### WORK INSTRUCTION
Every record should be restated exactly, with no images included.

[Saved entries]
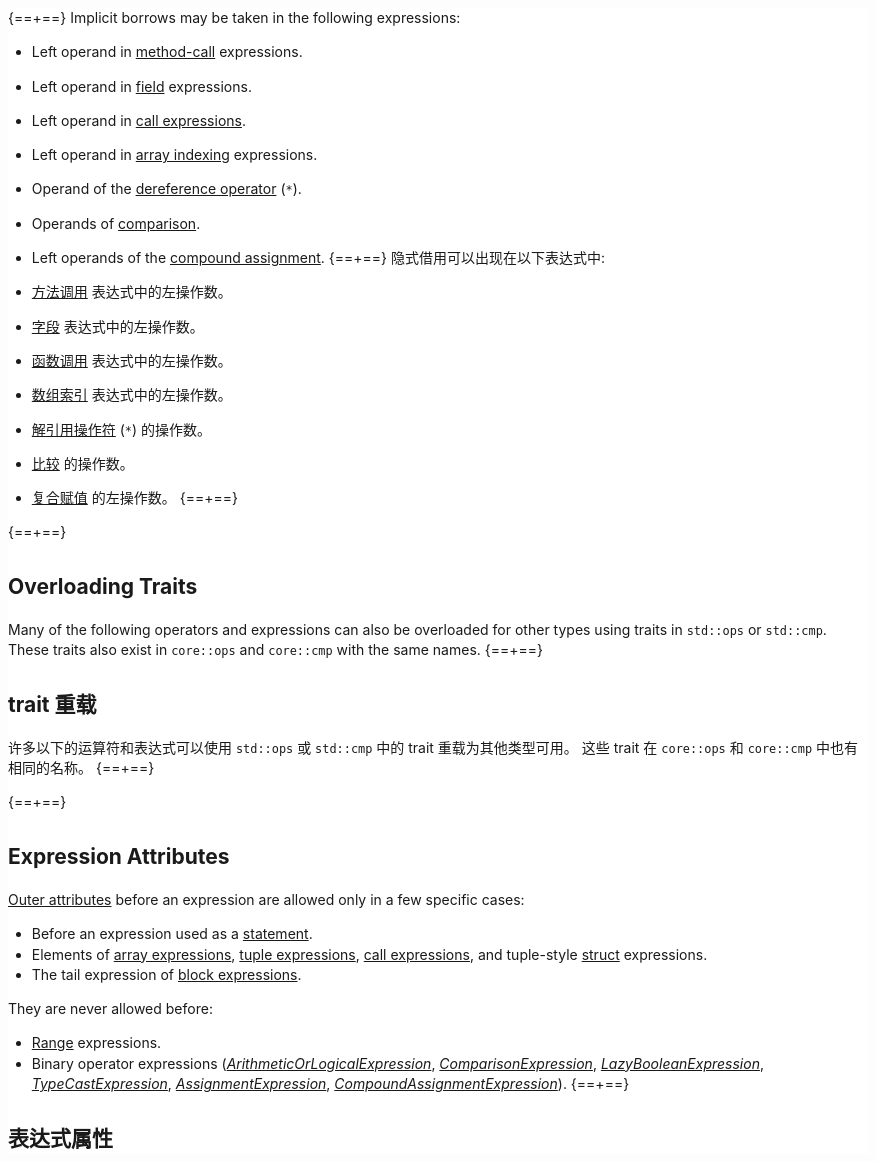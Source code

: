 
{==+==}
Implicit borrows may be taken in the following expressions:

* Left operand in [method-call] expressions.
* Left operand in [field] expressions.
* Left operand in [call expressions].
* Left operand in [array indexing] expressions.
* Operand of the [dereference operator][deref] (`*`).
* Operands of [comparison].
* Left operands of the [compound assignment].
{==+==}
隐式借用可以出现在以下表达式中:

* [方法调用][method-call] 表达式中的左操作数。
* [字段][field] 表达式中的左操作数。
* [函数调用][call expressions] 表达式中的左操作数。
* [数组索引][array indexing] 表达式中的左操作数。
* [解引用操作符][deref] (`*`) 的操作数。
* [比较][comparison] 的操作数。
* [复合赋值][compound assignment] 的左操作数。
{==+==}


{==+==}
## Overloading Traits

Many of the following operators and expressions can also be overloaded for other types using traits in `std::ops` or `std::cmp`.
These traits also exist in `core::ops` and `core::cmp` with the same names.
{==+==}
## trait 重载

许多以下的运算符和表达式可以使用 `std::ops` 或 `std::cmp` 中的 trait 重载为其他类型可用。
这些 trait 在 `core::ops` 和 `core::cmp` 中也有相同的名称。
{==+==}


{==+==}
## Expression Attributes

[Outer attributes][_OuterAttribute_] before an expression are allowed only in a few specific cases:

* Before an expression used as a [statement].
* Elements of [array expressions], [tuple expressions], [call expressions], and tuple-style [struct] expressions.
* The tail expression of [block expressions].


They are never allowed before:
* [Range][_RangeExpression_] expressions.
* Binary operator expressions ([_ArithmeticOrLogicalExpression_], [_ComparisonExpression_], [_LazyBooleanExpression_], [_TypeCastExpression_], [_AssignmentExpression_], [_CompoundAssignmentExpression_]).
{==+==}
## 表达式属性


[block expressions]:    expressions/block-expr.md
[call expressions]:     expressions/call-expr.md
[field]:                expressions/field-expr.md
[functional update]:    expressions/struct-expr.md#functional-update-syntax
[`if let`]:             expressions/if-expr.md#if-let-expressions
[match]:                expressions/match-expr.md
[method-call]:          expressions/method-call-expr.md
[paths]:                expressions/path-expr.md
[struct]:               expressions/struct-expr.md
[tuple expressions]:    expressions/tuple-expr.md
[`while let`]:          expressions/loop-expr.md#predicate-pattern-loops
[array expressions]:    expressions/array-expr.md
[array indexing]:       expressions/array-expr.md#array-and-slice-indexing-expressions
[assign]:               expressions/operator-expr.md#assignment-expressions
[borrow]:               expressions/operator-expr.md#borrow-operators
[addr-of]:              expressions/operator-expr.md#raw-address-of-operators
[comparison]:           expressions/operator-expr.md#comparison-operators
[compound assignment]:  expressions/operator-expr.md#compound-assignment-expressions
[deref]:                expressions/operator-expr.md#the-dereference-operator
[destructors]:          destructors.md
[drop scope]:           destructors.md#drop-scopes
[`Box<T>`]:             ../std/boxed/struct.Box.html
[`Copy`]:               special-types-and-traits.md#copy
[`Drop`]:               special-types-and-traits.md#drop
[`Sized`]:              special-types-and-traits.md#sized
[implicit borrow]:      #implicit-borrows
[implicitly mutably borrowed]: #implicit-borrows
[interior mutability]:  interior-mutability.md
[let statement]:        statements.md#let-statements
[Mutable `static` items]: items/static-items.md#mutable-statics
[scrutinee]:            glossary.md#scrutinee
[promoted]:             destructors.md#constant-promotion
[slice]:                types/slice.md
[statement]:            statements.md
[static variables]:     items/static-items.md
[Temporary values]:     #temporaries
[Variables]:            variables.md
[_ArithmeticOrLogicalExpression_]: expressions/operator-expr.md#arithmetic-and-logical-binary-operators
[_ArrayExpression_]:              expressions/array-expr.md
[_AsyncBlockExpression_]:         expressions/block-expr.md#async-blocks
[_AwaitExpression_]:              expressions/await-expr.md
[_AssignmentExpression_]:         expressions/operator-expr.md#assignment-expressions
[_BlockExpression_]:              expressions/block-expr.md
[_BreakExpression_]:              expressions/loop-expr.md#break-expressions
[_CallExpression_]:               expressions/call-expr.md
[_ClosureExpression_]:            expressions/closure-expr.md
[_ComparisonExpression_]:         expressions/operator-expr.md#comparison-operators
[_CompoundAssignmentExpression_]: expressions/operator-expr.md#compound-assignment-expressions
[_ContinueExpression_]:           expressions/loop-expr.md#continue-expressions
[_FieldExpression_]:              expressions/field-expr.md
[_GroupedExpression_]:            expressions/grouped-expr.md
[_IfExpression_]:                 expressions/if-expr.md#if-expressions
[_IfLetExpression_]:              expressions/if-expr.md#if-let-expressions
[_IndexExpression_]:              expressions/array-expr.md#array-and-slice-indexing-expressions
[_LazyBooleanExpression_]:        expressions/operator-expr.md#lazy-boolean-operators
[_LiteralExpression_]:            expressions/literal-expr.md
[_LoopExpression_]:               expressions/loop-expr.md
[_MacroInvocation_]:              macros.md#macro-invocation
[_MatchExpression_]:              expressions/match-expr.md
[_MethodCallExpression_]:         expressions/method-call-expr.md
[_OperatorExpression_]:           expressions/operator-expr.md
[_OuterAttribute_]:               attributes.md
[_PathExpression_]:               expressions/path-expr.md
[_RangeExpression_]:              expressions/range-expr.md
[_ReturnExpression_]:             expressions/return-expr.md
[_StructExpression_]:             expressions/struct-expr.md
[_TupleExpression_]:              expressions/tuple-expr.md
[_TupleIndexingExpression_]:      expressions/tuple-expr.md#tuple-indexing-expressions
[_TypeCastExpression_]:           expressions/operator-expr.md#type-cast-expressions
[_UnderscoreExpression_]:         expressions/underscore-expr.md
[_UnsafeBlockExpression_]:        expressions/block-expr.md#unsafe-blocks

### WRITTEN ANSWER
Source code

: 
{==+==}
Implicit borrows may be taken in the following expressions:

* Left operand in [method-call] expressions.
* Left operand in [field] expressions.
* Left operand in [call expressions].
* Left operand in [array indexing] expressions.
* Operand of the [dereference operator][deref] (`*`).
* Operands of [comparison].
* Left operands of the [compound assignment].
{==+==}
隐式借用可以出现在以下表达式中:

* [方法调用][method-call] 表达式中的左操作数。
* [字段][field] 表达式中的左操作数。
* [函数调用][call expressions] 表达式中的左操作数。
* [数组索引][array indexing] 表达式中的左操作数。
* [解引用操作符][deref] (`*`) 的操作数。
* [比较][comparison] 的操作数。
* [复合赋值][compound assignment] 的左操作数。
{==+==}


{==+==}
## Overloading Traits

Many of the following operators and expressions can also be overloaded for other types using traits in `std::ops` or `std::cmp`.
These traits also exist in `core::ops` and `core::cmp` with the same names.
{==+==}
## trait 重载

许多以下的运算符和表达式可以使用 `std::ops` 或 `std::cmp` 中的 trait 重载为其他类型可用。
这些 trait 在 `core::ops` 和 `core::cmp` 中也有相同的名称。
{==+==}


{==+==}
## Expression Attributes

[Outer attributes][_OuterAttribute_] before an expression are allowed only in a few specific cases:

* Before an expression used as a [statement].
* Elements of [array expressions], [tuple expressions], [call expressions], and tuple-style [struct] expressions.
* The tail expression of [block expressions].


They are never allowed before:
* [Range][_RangeExpression_] expressions.
* Binary operator expressions ([_ArithmeticOrLogicalExpression_], [_ComparisonExpression_], [_LazyBooleanExpression_], [_TypeCastExpression_], [_AssignmentExpression_], [_CompoundAssignmentExpression_]).
{==+==}
## 表达式属性


[block expressions]:    expressions/block-expr.md
[call expressions]:     expressions/call-expr.md
[field]:                expressions/field-expr.md
[functional update]:    expressions/struct-expr.md#functional-update-syntax
[`if let`]:             expressions/if-expr.md#if-let-expressions
[match]:                expressions/match-expr.md
[method-call]:          expressions/method-call-expr.md
[paths]:                expressions/path-expr.md
[struct]:               expressions/struct-expr.md
[tuple expressions]:    expressions/tuple-expr.md
[`while let`]:          expressions/loop-expr.md#predicate-pattern-loops
[array expressions]:    expressions/array-expr.md
[array indexing]:       expressions/array-expr.md#array-and-slice-indexing-expressions
[assign]:               expressions/operator-expr.md#assignment-expressions
[borrow]:               expressions/operator-expr.md#borrow-operators
[addr-of]:              expressions/operator-expr.md#raw-address-of-operators
[comparison]:           expressions/operator-expr.md#comparison-operators
[compound assignment]:  expressions/operator-expr.md#compound-assignment-expressions
[deref]:                expressions/operator-expr.md#the-dereference-operator
[destructors]:          destructors.md
[drop scope]:           destructors.md#drop-scopes
[`Box<T>`]:             ../std/boxed/struct.Box.html
[`Copy`]:               special-types-and-traits.md#copy
[`Drop`]:               special-types-and-traits.md#drop
[`Sized`]:              special-types-and-traits.md#sized
[implicit borrow]:      #implicit-borrows
[implicitly mutably borrowed]: #implicit-borrows
[interior mutability]:  interior-mutability.md
[let statement]:        statements.md#let-statements
[Mutable `static` items]: items/static-items.md#mutable-statics
[scrutinee]:            glossary.md#scrutinee
[promoted]:             destructors.md#constant-promotion
[slice]:                types/slice.md
[statement]:            statements.md
[static variables]:     items/static-items.md
[Temporary values]:     #temporaries
[Variables]:            variables.md
[_ArithmeticOrLogicalExpression_]: expressions/operator-expr.md#arithmetic-and-logical-binary-operators
[_ArrayExpression_]:              expressions/array-expr.md
[_AsyncBlockExpression_]:         expressions/block-expr.md#async-blocks
[_AwaitExpression_]:              expressions/await-expr.md
[_AssignmentExpression_]:         expressions/operator-expr.md#assignment-expressions
[_BlockExpression_]:              expressions/block-expr.md
[_BreakExpression_]:              expressions/loop-expr.md#break-expressions
[_CallExpression_]:               expressions/call-expr.md
[_ClosureExpression_]:            expressions/closure-expr.md
[_ComparisonExpression_]:         expressions/operator-expr.md#comparison-operators
[_CompoundAssignmentExpression_]: expressions/operator-expr.md#compound-assignment-expressions
[_ContinueExpression_]:           expressions/loop-expr.md#continue-expressions
[_FieldExpression_]:              expressions/field-expr.md
[_GroupedExpression_]:            expressions/grouped-expr.md
[_IfExpression_]:                 expressions/if-expr.md#if-expressions
[_IfLetExpression_]:              expressions/if-expr.md#if-let-expressions
[_IndexExpression_]:              expressions/array-expr.md#array-and-slice-indexing-expressions
[_LazyBooleanExpression_]:        expressions/operator-expr.md#lazy-boolean-operators
[_LiteralExpression_]:            expressions/literal-expr.md
[_LoopExpression_]:               expressions/loop-expr.md
[_MacroInvocation_]:              macros.md#macro-invocation
[_MatchExpression_]:              expressions/match-expr.md
[_MethodCallExpression_]:         expressions/method-call-expr.md
[_OperatorExpression_]:           expressions/operator-expr.md
[_OuterAttribute_]:               attributes.md
[_PathExpression_]:               expressions/path-expr.md
[_RangeExpression_]:              expressions/range-expr.md
[_ReturnExpression_]:             expressions/return-expr.md
[_StructExpression_]:             expressions/struct-expr.md
[_TupleExpression_]:              expressions/tuple-expr.md
[_TupleIndexingExpression_]:      expressions/tuple-expr.md#tuple-indexing-expressions
[_TypeCastExpression_]:           expressions/operator-expr.md#type-cast-expressions
[_UnderscoreExpression_]:         expressions/underscore-expr.md
[_UnsafeBlockExpression_]:        expressions/block-expr.md#unsafe-blocks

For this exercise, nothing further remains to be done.